On the regional level, Dennis has worked on trail relocations on Appalachian Trail Conservancy’s Konnarock and Mid-Atlantic trail crews. He participated in Cumberland Trail Conference trail building crews in Tennessee for several years.
He was involved in planning what was to become the Southeastern Foot Trails Coalition (SEFTC), a joint project of American Hiking Society and National Parks Service RTCA. From this coalition, the Great Eastern Trail Association (GETA)was formed. Dennis has served on the GETA board for several years. He was also the first president of SEFTC.

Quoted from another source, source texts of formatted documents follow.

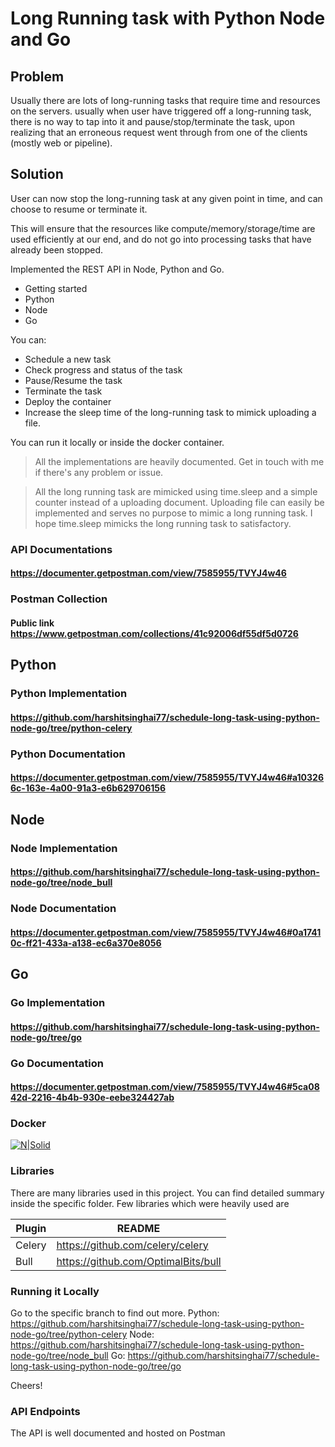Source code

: # Long Running task with Python Node and Go

## Problem

Usually there are lots of long-running tasks that require time and resources on the servers. usually when user have triggered off a long-running task, there is no way to tap into it and pause/stop/terminate the task, upon realizing that an erroneous request went through from one of the clients (mostly web or pipeline).

## Solution

User can now stop the long-running task at any given point in time, and can choose to resume or terminate it.

This will ensure that the resources like compute/memory/storage/time are used efficiently at our end, and do not go into processing tasks that have already been stopped.

Implemented the REST API in Node, Python and Go.

- Getting started
- Python
- Node
- Go

You can:

- Schedule a new task
- Check progress and status of the task
- Pause/Resume the task
- Terminate the task
- Deploy the container
- Increase the sleep time of the long-running task to mimick uploading a file.

You can run it locally or inside the docker container.

> All the implementations are heavily documented. Get in touch with me if there's any problem or issue.

> All the long running task are mimicked using time.sleep and a simple counter instead of a uploading document. Uploading file can easily be implemented and serves no purpose to mimic a long running task. I hope time.sleep mimicks the long running task to satisfactory.

### API Documentations

#### https://documenter.getpostman.com/view/7585955/TVYJ4w46

### Postman Collection

#### Public link https://www.getpostman.com/collections/41c92006df55df5d0726

## Python

### Python Implementation

#### https://github.com/harshitsinghai77/schedule-long-task-using-python-node-go/tree/python-celery

### Python Documentation

#### https://documenter.getpostman.com/view/7585955/TVYJ4w46#a103266c-163e-4a00-91a3-e6b629706156

## Node

### Node Implementation

#### https://github.com/harshitsinghai77/schedule-long-task-using-python-node-go/tree/node_bull

### Node Documentation

#### https://documenter.getpostman.com/view/7585955/TVYJ4w46#0a17410c-ff21-433a-a138-ec6a370e8056

## Go

### Go Implementation

#### https://github.com/harshitsinghai77/schedule-long-task-using-python-node-go/tree/go

### Go Documentation

#### https://documenter.getpostman.com/view/7585955/TVYJ4w46#5ca0842d-2216-4b4b-930e-eebe324427ab

### Docker

[![N|Solid](https://i.ibb.co/0GSDfJx/all-docker.png)](https://i.ibb.co/0GSDfJx/all-docker.png)

### Libraries

There are many libraries used in this project. You can find detailed summary inside the specific folder.
Few libraries which were heavily used are

| Plugin | README                              |
| ------ | ----------------------------------- |
| Celery | https://github.com/celery/celery    |
| Bull   | https://github.com/OptimalBits/bull |

### Running it Locally

Go to the specific branch to find out more.
Python: https://github.com/harshitsinghai77/schedule-long-task-using-python-node-go/tree/python-celery
Node: https://github.com/harshitsinghai77/schedule-long-task-using-python-node-go/tree/node_bull
Go: https://github.com/harshitsinghai77/schedule-long-task-using-python-node-go/tree/go

Cheers!

### API Endpoints

The API is well documented and hosted on Postman
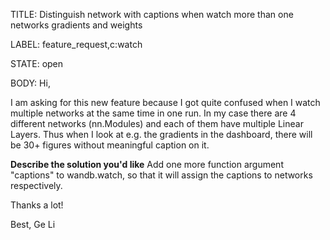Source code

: TITLE:
Distinguish network with captions when watch more than one networks gradients and weights

LABEL:
feature_request,c:watch

STATE:
open

BODY:
Hi, 

I am asking for this new feature because I got quite confused when I watch multiple networks at the same time in one run. In my case there are 4 different networks (nn.Modules) and each of them have multiple Linear Layers. Thus when I look at e.g. the gradients in the dashboard, there will be 30+ figures without meaningful caption on it. 

**Describe the solution you'd like**
Add one more function argument "captions" to wandb.watch, so that it will assign the captions to networks respectively.

Thanks a lot!

Best,
Ge Li


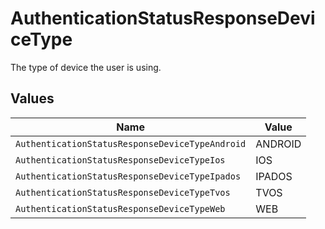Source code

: # AuthenticationStatusResponseDeviceType

The type of device the user is using.


## Values

| Name                                            | Value                                           |
| ----------------------------------------------- | ----------------------------------------------- |
| `AuthenticationStatusResponseDeviceTypeAndroid` | ANDROID                                         |
| `AuthenticationStatusResponseDeviceTypeIos`     | IOS                                             |
| `AuthenticationStatusResponseDeviceTypeIpados`  | IPADOS                                          |
| `AuthenticationStatusResponseDeviceTypeTvos`    | TVOS                                            |
| `AuthenticationStatusResponseDeviceTypeWeb`     | WEB                                             |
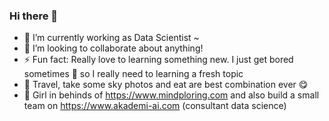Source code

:### Hi there 👋

<!--
**srositad/srositad** is a ✨ _special_ ✨ repository because its `README.md` (this file) appears on your GitHub profile.

Here are some ideas to get you started:

- 🔭 I’m currently working as ...
- 🌱 I’m currently learning ...
- 👯 I’m looking to collaborate ...
- 🤔 I’m looking for help with ...
- 💬 Ask me about ...
- 📫 How to reach me: ...
- 😄 Pronouns: ...
- ⚡ Fun fact: ...
-->
- 🔭 I’m currently working as Data Scientist ~ 
- 👯 I’m looking to collaborate about anything!
- ⚡ Fun fact: Really love to learning something new. I just get bored sometimes 🥱 so I really need to learning a fresh topic
- 💬 Travel, take some sky photos and eat are best combination ever 😋 
- 🌱 Girl in behinds of https://www.mindploring.com and also build a small team on https://www.akademi-ai.com (consultant data science)
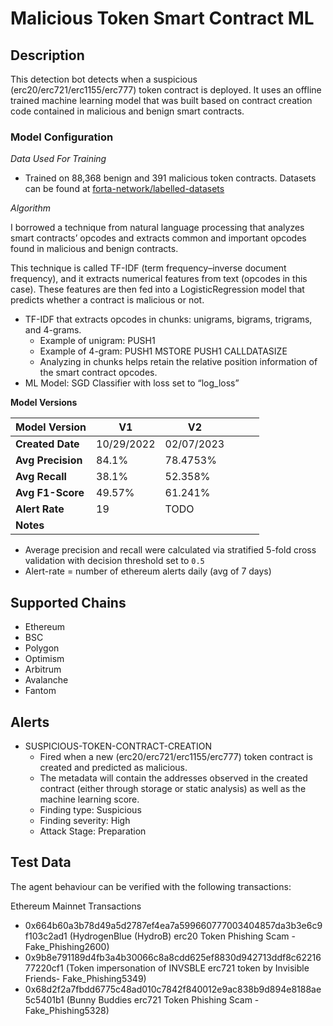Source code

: # Malicious Token Smart Contract ML

## Description

This detection bot detects when a suspicious (erc20/erc721/erc1155/erc777) token contract is deployed. It uses an offline trained machine learning model that was built based on contract creation code contained in malicious and benign smart contracts.

### Model Configuration

*Data Used For Training*
- Trained on 88,368 benign and 391 malicious token contracts. Datasets can be found at [forta-network/labelled-datasets](https://github.com/forta-network/labelled-datasets)

*Algorithm*

I borrowed a technique from natural language processing that analyzes smart contracts’ opcodes and extracts common and important opcodes found in malicious and benign contracts.

This technique is called TF-IDF (term frequency–inverse document frequency), and it extracts  numerical features from text (opcodes in this case). These features are then fed into a LogisticRegression model that predicts whether a contract is malicious or not.

* TF-IDF that extracts opcodes in chunks: unigrams, bigrams, trigrams, and 4-grams.
  * Example of unigram: PUSH1
  * Example of 4-gram: PUSH1 MSTORE PUSH1 CALLDATASIZE
  * Analyzing in chunks helps retain the relative position information of the smart contract opcodes.
* ML Model: SGD Classifier with loss set to “log_loss”

**Model Versions**

| **Model Version** | V1         | V2                        |                      |   |   |
|-------------------|------------|---------------------------|----------------------|---|---|
|  **Created Date** | 10/29/2022 |      02/07/2023           |                      |   |   |
| **Avg Precision** | 84.1%      | 78.4753%                  |                      |   |   |
| **Avg Recall**    | 38.1%      | 52.358%                   |                      |   |   |
| **Avg F1-Score**  | 49.57%     | 61.241%                   |                      |   |   |
| **Alert Rate**    | 19         | TODO                      |                      |   |   |
| **Notes**         |            |                           |                      |   |   |


* Average precision and recall were calculated via stratified 5-fold cross validation with decision threshold set to `0.5`
* Alert-rate = number of ethereum alerts daily (avg of 7 days)

## Supported Chains

- Ethereum
- BSC
- Polygon
- Optimism
- Arbitrum
- Avalanche
- Fantom

## Alerts

- SUSPICIOUS-TOKEN-CONTRACT-CREATION
  - Fired when a new (erc20/erc721/erc1155/erc777) token contract is created and predicted as malicious.
  - The metadata will contain the addresses observed in the created contract (either through storage or static analysis) as well as the machine learning score.
  - Finding type: Suspicious
  - Finding severity: High
  - Attack Stage: Preparation

## Test Data

The agent behaviour can be verified with the following transactions:

Ethereum Mainnet Transactions

- 0x664b60a3b78d49a5d2787ef4ea7a599660777003404857da3b3e6c9f103c2ad1 (HydrogenBlue (HydroB) erc20 Token Phishing Scam - Fake_Phishing2600)
- 0x9b8e791189d4fb3a4b30066c8a8cdd625ef8830d942713ddf8c6221677220cf1 (Token impersonation of INVSBLE erc721 token by Invisible Friends- Fake_Phishing5349)
- 0x68d2f2a7fbdd6775c48ad010c7842f840012e9ac838b9d894e8188ae5c5401b1 (Bunny Buddies erc721 Token Phishing Scam - Fake_Phishing5328)




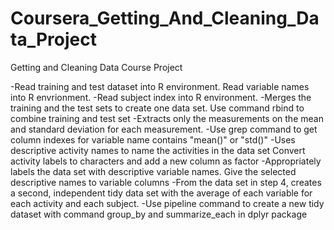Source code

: # Coursera_Getting_And_Cleaning_Data_Project
Getting and Cleaning Data Course Project

-Read training and test dataset into R environment. Read variable names into R envrionment. 
-Read subject index into R environment.
-Merges the training and the test sets to create one data set. Use command rbind to combine training and test set
-Extracts only the measurements on the mean and standard deviation for each measurement. 
-Use grep command to get column indexes for variable name contains "mean()" or "std()"
-Uses descriptive activity names to name the activities in the data set Convert activity labels to characters and add a new column as factor
-Appropriately labels the data set with descriptive variable names. Give the selected descriptive names to variable columns
-From the data set in step 4, creates a second, independent tidy data set with the average of each variable for each activity and each subject. 
-Use pipeline command to create a new tidy dataset with command group_by and summarize_each in dplyr package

Dennis is retired from Michelin where he worked as a chemical engineer. He joined the board of American Hiking Society in April 2016.
City: Sarasota, FL
Bradley Ellis is a Florida native that grew up in Jupiter, Florida and currently practices land use and development law in Sarasota, Florida. Bradley completed his undergraduate studies at Florida State University, and his legal studies at the University of Florida.
Bradley is an Eagle Scout and remains active in the Boy Scouts of America and the Order of Arrow. It is Bradley’s involvement with the Order of the Arrow that started Bradley on his path towards his involvement with the American Hiking Society. With the Order of the Arrow, Bradley has served as a key staffer on repairing and/or creating trails around the country. In 2001, 2003, 2004, 2005, 2005, 2006, 2007, 2009, 2010, and 2011, Bradley repaired historic portage trails in the Boundary Waters Canoe Area Wilderness in Minnesota.

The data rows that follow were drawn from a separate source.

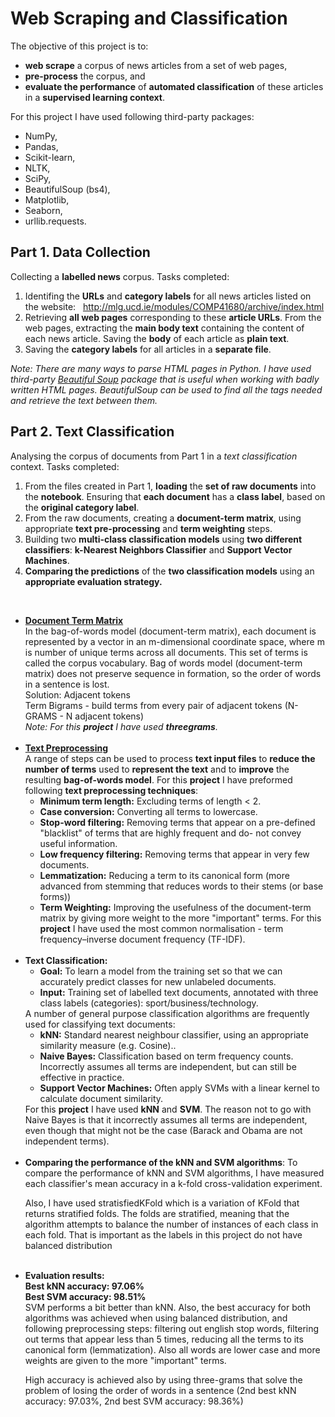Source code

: # Web Scraping and Classification

The objective of this project is to:

* **web scrape** a corpus of news articles from a set of web pages,
* **pre-process** the corpus, and
* **evaluate the performance** of **automated classification** of these articles in a **supervised learning context**.

For this project I have used following third-party packages: 
* NumPy, 
* Pandas,
* Scikit-learn, 
* NLTK, 
* SciPy, 
* BeautifulSoup (bs4),
* Matplotlib,
* Seaborn,
* urllib.requests.

## Part 1. Data Collection
Collecting a **labelled news** corpus. Tasks completed:
1. Identifing the **URLs** and **category labels** for all news articles listed on the website:   http://mlg.ucd.ie/modules/COMP41680/archive/index.html 
2. Retrieving **all web pages** corresponding to these **article URLs**. From the web pages, extracting the **main body text** containing the content of each news article. Saving the **body** of each article as **plain text**.
3. Saving the **category labels** for all articles in a **separate file**. <br>

<i> Note: There are many ways to parse HTML pages in Python. I have used third-party <a href="https://www.crummy.com/software/BeautifulSoup/">Beautiful Soup</a> package that is useful when working with badly written HTML pages. BeautifulSoup can be used to find all the tags needed and retrieve the text between them.</i>

## Part 2. Text Classification
Analysing the corpus of documents from Part 1 in a *text classification* context. Tasks completed:
1. From the files created in Part 1, **loading** the **set of raw documents** into the **notebook**. Ensuring that **each document** has a **class label**, based on the **original category label**.
2. From the raw documents, creating a **document-term matrix**, using appropriate **text pre-processing** and **term weighting** steps.
3. Building two **multi-class classification models** using **two different classifiers**: **k-Nearest Neighbors Classifier** and **Support Vector Machines**.
4. **Comparing the predictions** of the **two classification models** using an **appropriate evaluation strategy.** 
<br>


<ul>
  <li><b><u>Document Term Matrix</u></b><br>
In the bag-of-words model (document-term matrix), each document is represented by a vector in an m-dimensional coordinate space, where m is number of unique terms across all documents. This set of terms is called the corpus vocabulary. 
Bag of words model (document-term matrix) does not preserve sequence in formation, so the order of words in a sentence is lost.<br> 
Solution: Adjacent tokens<br>
Term Bigrams - build terms from every pair of adjacent tokens (N-GRAMS - N adjacent tokens)<br>
<i> Note: For this <b>project</b> I have used <b>threegrams</b>.</i></li> <br>
  <li><b><u>Text Preprocessing</u></b><br>
    A range of steps can be used to process <b>text input files</b> to <b>reduce the number of terms</b> used to <b>represent the text</b> and to <b>improve</b> the resulting <b>bag-of-words model</b>. For this <b>project</b> I have preformed following <b>text preprocessing techniques</b>:<br>
    <ul>
      <li><b>Minimum term length:</b> Excluding terms of length < 2. </li>
      <li><b>Case conversion:</b> Converting all terms to lowercase. </li>
      <li><b>Stop-word filtering:</b> Removing terms that appear on a pre-defined "blacklist" of terms that are highly frequent and do- not convey useful information.</li>
      <li><b>Low frequency filtering:</b> Removing terms that appear in very few documents. </li>
      <li><b>Lemmatization:</b> Reducing a term to its canonical form (more advanced from stemming that reduces words to their stems (or base forms)) </li>
      <li> <b>Term Weighting:</b> Improving the usefulness of the document-term matrix by giving more weight to the more "important" terms. For this <b>project</b> I have used the most common normalisation - term frequency–inverse document frequency (TF-IDF).</li>
    </ul> <br>
  <li><b>Text Classification:</b> 
    <ul>
      <li><b>Goal:</b> To learn a model from the training set so that we can accurately predict classes for new unlabeled documents. </li>
      <li><b>Input:</b> Training set of labelled text documents, annotated with three class labels (categories): sport/business/technology. </li>
    </ul>
A number of general purpose classification algorithms are frequently used for classifying text documents:
<ul>
      <li><b>kNN:</b> Standard nearest neighbour classifier, using an appropriate similarity measure (e.g. Cosine).. </li>
      <li><b>Naive Bayes:</b> Classification based on term frequency counts. Incorrectly assumes all terms are independent, but can still be effective in practice. </li>
      <li><b>Support Vector Machines:</b> Often apply SVMs with a linear kernel to calculate document similarity.</li>
</ul>
For this <b>project</b> I have used <b>kNN</b> and <b>SVM</b>. The reason not to go with Naive Bayes is that it incorrectly assumes all terms are independent, even though that might not be the case (Barack and Obama are not independent terms). </li> 
  </li><br>
  <li><b>Comparing the performance of the kNN and SVM algorithms</b>:
  To compare the performance of kNN and SVM algorithms, I have measured each classifier's mean accuracy in a k-fold cross-validation experiment.

Also, I have used stratisfiedKFold which is a variation of KFold that returns stratified folds. The folds are stratified, meaning that the algorithm attempts to balance the number of instances of each class in each fold. That is important as the labels in this project do not have balanced distribution
  </li> <br>
  
  <li><b> Evaluation results:</b><br>
  <b>Best kNN accuracy: 97.06% </b><br>
 <b>Best SVM accuracy: 98.51% </b><br>
SVM performs a bit better than kNN. Also, the best accuracy for both algorithms was achieved when using balanced distribution, and following preprocessing steps: filtering out english stop words, filtering out terms that appear less than 5 times, reducing all the terms to its canonical form (lemmatization). Also all words are lower case and more weights are given to the more "important" terms.

High accuracy is achieved also by using three-grams that solve the problem of losing the order of words in a sentence (2nd best kNN accuracy: 97.03%, 2nd best SVM accuracy: 98.36%)</li>
</ul>


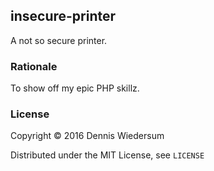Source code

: ## insecure-printer

A not so secure printer.

### Rationale

To show off my epic PHP skillz.

### License

Copyright © 2016 Dennis Wiedersum

Distributed under the MIT License, see `LICENSE`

In 2008, his team created the “Arrow Trail” mountain-biking/hiking trail in the Bridger-Teton National Forest in Wyoming. In 2011, his team created the initial portion of the “Arrow Head Trail” in the New River Gorge National Park in West Virginia. Bradley has also built trails in Michigan, Indiana, and of course Florida. Bradley is a key staffer for the Order of the Arrow’s “Arrowman Conservation School” and he hopes to create high synergy between his work with the Order of the Arrow and the America Hiking Society.
The Grand Portage (Grand Portage, MN)
City: Silver Spring, Maryland
Greg has served as President of American Hiking Society since 2005 and has more than thirty years of experience in biodiversity conservation, sustainable recreation, and natural resources program and policy development. This includes a strong track record of exemplary conservation and recreation planning, public-private partnerships, non-profit management and capacity building at all levels. Prior to joining American Hiking, Dr. Miller led a distinguished executive career as Vice President at The Nature Conservancy, where for more than 15 years he developed the Conservancy’s conservation strategy and biodiversity project portfolio for South America and co-managed the Latin America and Caribbean Parks in Peril program. Under his leadership the Conservancy undertook landscape scale projects and best practices globally in energy and biodiversity, debt-for-nature swaps, and forest protection and climate change.
He has served on the boards (including as board chair) of the U.S. Agency for International Development-funded global Biodiversity Support Program, Global Energy and Biodiversity Initiative, Outdoor Alliance, The International Ecotourism Society, Blue Ridge Center for Environmental Stewardship, National Park Service Over-flight Advisory Group, and served as an environmental adviser for the Latin America and Caribbean Bureau of the U.S. Agency for International Development.
A native of California, Greg is fluent in Spanish and English. He graduated from the University of California, Santa Barbara with a bachelor’s degree in botany and holds a Ph.D. in Ecology from the University of Connecticut. Dr. Miller was awarded a prestigious Science, Engineering, and Diplomacy Post-Doctoral Fellowship through the American Association for the Advancement of Science. Greg lived and worked in the Galapagos Islands and the Andes for many years and has held a lifelong commitment to environmental stewardship, hiking, and the outdoors. He is a long-standing volunteer leader for the Boy Scouts and Girl Scouts of America.